Monday, January 01, 2007


Saddam Hussein was just the kind of brutal despot who is often promoted and protected (and sometimes installed) with the help of US foreign policy planning. Our leaders are still captives of Cold War mentality, a cynical policy that will not die, long after the fall of the Berlin Wall and the collapse of the Soviet Union. Power for power's sake and resource wars recommend the occasional disposal of men as wicked as Saddam, if it ensures that the winnings taken by the Pentagon, the contractors and the looting class, can proceed undisturbed.

The Hideous Lie is the mother of ten thousand lies. The lie was sold to America, that a superpower is using a war of occupation to defeat terrorism in Iraq; here was Bush's fraud, as to who attacked America, a wild goose chase for WMDs, and with every prior excuse exhausted, a pious crusade for democracy. Yet Americans have learned the hard way about mass murder and the pornography of torture; they can see now the mortal enemies of US democracy, which at the highest levels are dereliction of duty, lawlessness in public office, and war-profiteering.

Bush and Cheney have conducted their war of horror, just as Cheney said they would, "on the dark side". They have built upon deception, secrecy, and fear, roughing up our already damaged political system, adding obsessive secrecy and surveillance, and fanning the flames of institutional corruption.

In 1984, the handshake caught in a photo, showing Donald Rumsfeld and Saddam Hussein, was not merely cordial or formal; it was a handshake of empowerment. When the Iran-Iraq war was raging, a war that would claim 1.7 million dead, it was Saddam Hussein who was killing his own Kurdish as well as Iranians with poison gas, and there was a disinformation campaign of epic proportion being orchestrated by the US State Department and White House. Hussein was not held to be responsible for his evident crimes against humanity, even though the hue and cry of human rights organizations was being heard everywhere. Those international groups were clearly fingering the Iraqi dictator. US officials were saying it wasn't clear who was using the forbidden weapon. For all they knew, it might be the Iranians.

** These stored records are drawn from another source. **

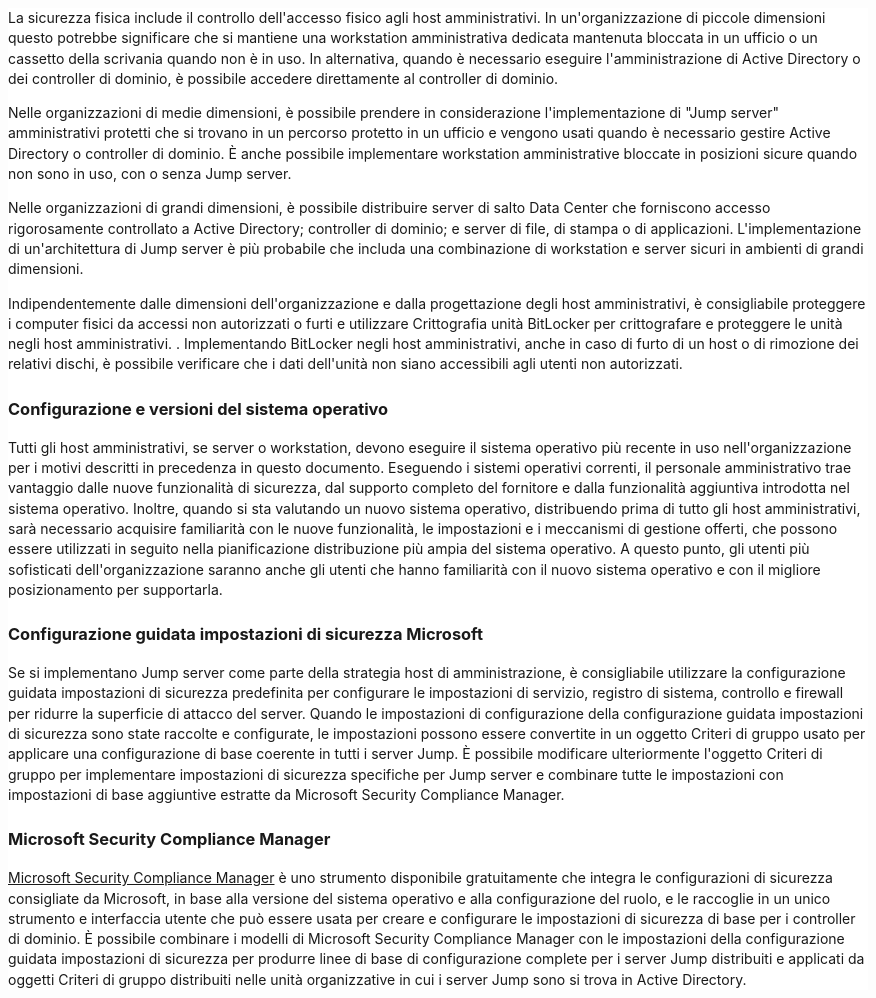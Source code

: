 La sicurezza fisica include il controllo dell'accesso fisico agli host amministrativi. In un'organizzazione di piccole dimensioni questo potrebbe significare che si mantiene una workstation amministrativa dedicata mantenuta bloccata in un ufficio o un cassetto della scrivania quando non è in uso. In alternativa, quando è necessario eseguire l'amministrazione di Active Directory o dei controller di dominio, è possibile accedere direttamente al controller di dominio.  
  
Nelle organizzazioni di medie dimensioni, è possibile prendere in considerazione l'implementazione di "Jump server" amministrativi protetti che si trovano in un percorso protetto in un ufficio e vengono usati quando è necessario gestire Active Directory o controller di dominio. È anche possibile implementare workstation amministrative bloccate in posizioni sicure quando non sono in uso, con o senza Jump server.  
  
Nelle organizzazioni di grandi dimensioni, è possibile distribuire server di salto Data Center che forniscono accesso rigorosamente controllato a Active Directory; controller di dominio; e server di file, di stampa o di applicazioni. L'implementazione di un'architettura di Jump server è più probabile che includa una combinazione di workstation e server sicuri in ambienti di grandi dimensioni.  
  
Indipendentemente dalle dimensioni dell'organizzazione e dalla progettazione degli host amministrativi, è consigliabile proteggere i computer fisici da accessi non autorizzati o furti e utilizzare Crittografia unità BitLocker per crittografare e proteggere le unità negli host amministrativi. . Implementando BitLocker negli host amministrativi, anche in caso di furto di un host o di rimozione dei relativi dischi, è possibile verificare che i dati dell'unità non siano accessibili agli utenti non autorizzati.  
  
### <a name="operating-system-versions-and-configuration"></a>Configurazione e versioni del sistema operativo  
Tutti gli host amministrativi, se server o workstation, devono eseguire il sistema operativo più recente in uso nell'organizzazione per i motivi descritti in precedenza in questo documento. Eseguendo i sistemi operativi correnti, il personale amministrativo trae vantaggio dalle nuove funzionalità di sicurezza, dal supporto completo del fornitore e dalla funzionalità aggiuntiva introdotta nel sistema operativo. Inoltre, quando si sta valutando un nuovo sistema operativo, distribuendo prima di tutto gli host amministrativi, sarà necessario acquisire familiarità con le nuove funzionalità, le impostazioni e i meccanismi di gestione offerti, che possono essere utilizzati in seguito nella pianificazione distribuzione più ampia del sistema operativo. A questo punto, gli utenti più sofisticati dell'organizzazione saranno anche gli utenti che hanno familiarità con il nuovo sistema operativo e con il migliore posizionamento per supportarla.  
  
### <a name="microsoft-security-configuration-wizard"></a>Configurazione guidata impostazioni di sicurezza Microsoft  
Se si implementano Jump server come parte della strategia host di amministrazione, è consigliabile utilizzare la configurazione guidata impostazioni di sicurezza predefinita per configurare le impostazioni di servizio, registro di sistema, controllo e firewall per ridurre la superficie di attacco del server. Quando le impostazioni di configurazione della configurazione guidata impostazioni di sicurezza sono state raccolte e configurate, le impostazioni possono essere convertite in un oggetto Criteri di gruppo usato per applicare una configurazione di base coerente in tutti i server Jump. È possibile modificare ulteriormente l'oggetto Criteri di gruppo per implementare impostazioni di sicurezza specifiche per Jump server e combinare tutte le impostazioni con impostazioni di base aggiuntive estratte da Microsoft Security Compliance Manager.  
  
### <a name="microsoft-security-compliance-manager"></a>Microsoft Security Compliance Manager  
[Microsoft Security Compliance Manager](https://technet.microsoft.com/library/cc677002.aspx) è uno strumento disponibile gratuitamente che integra le configurazioni di sicurezza consigliate da Microsoft, in base alla versione del sistema operativo e alla configurazione del ruolo, e le raccoglie in un unico strumento e interfaccia utente che può essere usata per creare e configurare le impostazioni di sicurezza di base per i controller di dominio. È possibile combinare i modelli di Microsoft Security Compliance Manager con le impostazioni della configurazione guidata impostazioni di sicurezza per produrre linee di base di configurazione complete per i server Jump distribuiti e applicati da oggetti Criteri di gruppo distribuiti nelle unità organizzative in cui i server Jump sono si trova in Active Directory.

The US Army of Occupation is still in Iraq, three years after the invasion, and 2006 is over. Saddam Hussein's services are no longer required. Iraq is in civil war. And it was only a few days ago that I saw on TV a scene from Baghdad: fire, rolling clouds of black smoke, pools of blood congealed on the ground beside the shredded debris of cars. And filling the screen there was one face still in shock, an Iraqi man whose words were translated on the spot: he was saying that the people of his neighborhood were being killed "like chickens in a slaughterhouse".

From Baghdad Burning, Riverbend, in her own words:
"The magnitude of this war and occupation is only now hitting the country full force. It's like having a big piece of hard, dry earth you are determined to break apart. You drive in the first stake in the form of an infrastructure damaged with missiles and the newest in arms technology, the first cracks begin to form. Several smaller stakes come in the form of politicians like Chalabi, Al Hakim, Talbani, Pachachi, Allawi and Maliki. The cracks slowly begin to multiply and stretch across the once solid piece of earth, reaching out towards its edges like so many skeletal hands. And you apply pressure. You surround it from all sides and push and pull. Slowly, but surely, it begins coming apart- a chip here, a chunk there."

"That is Iraq right now. The Americans have done a fine job of working to break it apart. This last year has nearly everyone convinced that that was the plan right from the start. There were too many blunders for them to actually have been, simply, blunders. The 'mistakes' were too catastrophic. The people the Bush administration chose to support and promote were openly and publicly terrible- from the conman and embezzler Chalabi, to the terrorist Jaffari, to the militia man Maliki. The decisions, like disbanding the Iraqi army, abolishing the original constitution, and allowing militias to take over Iraqi security were too damaging to be anything but intentional."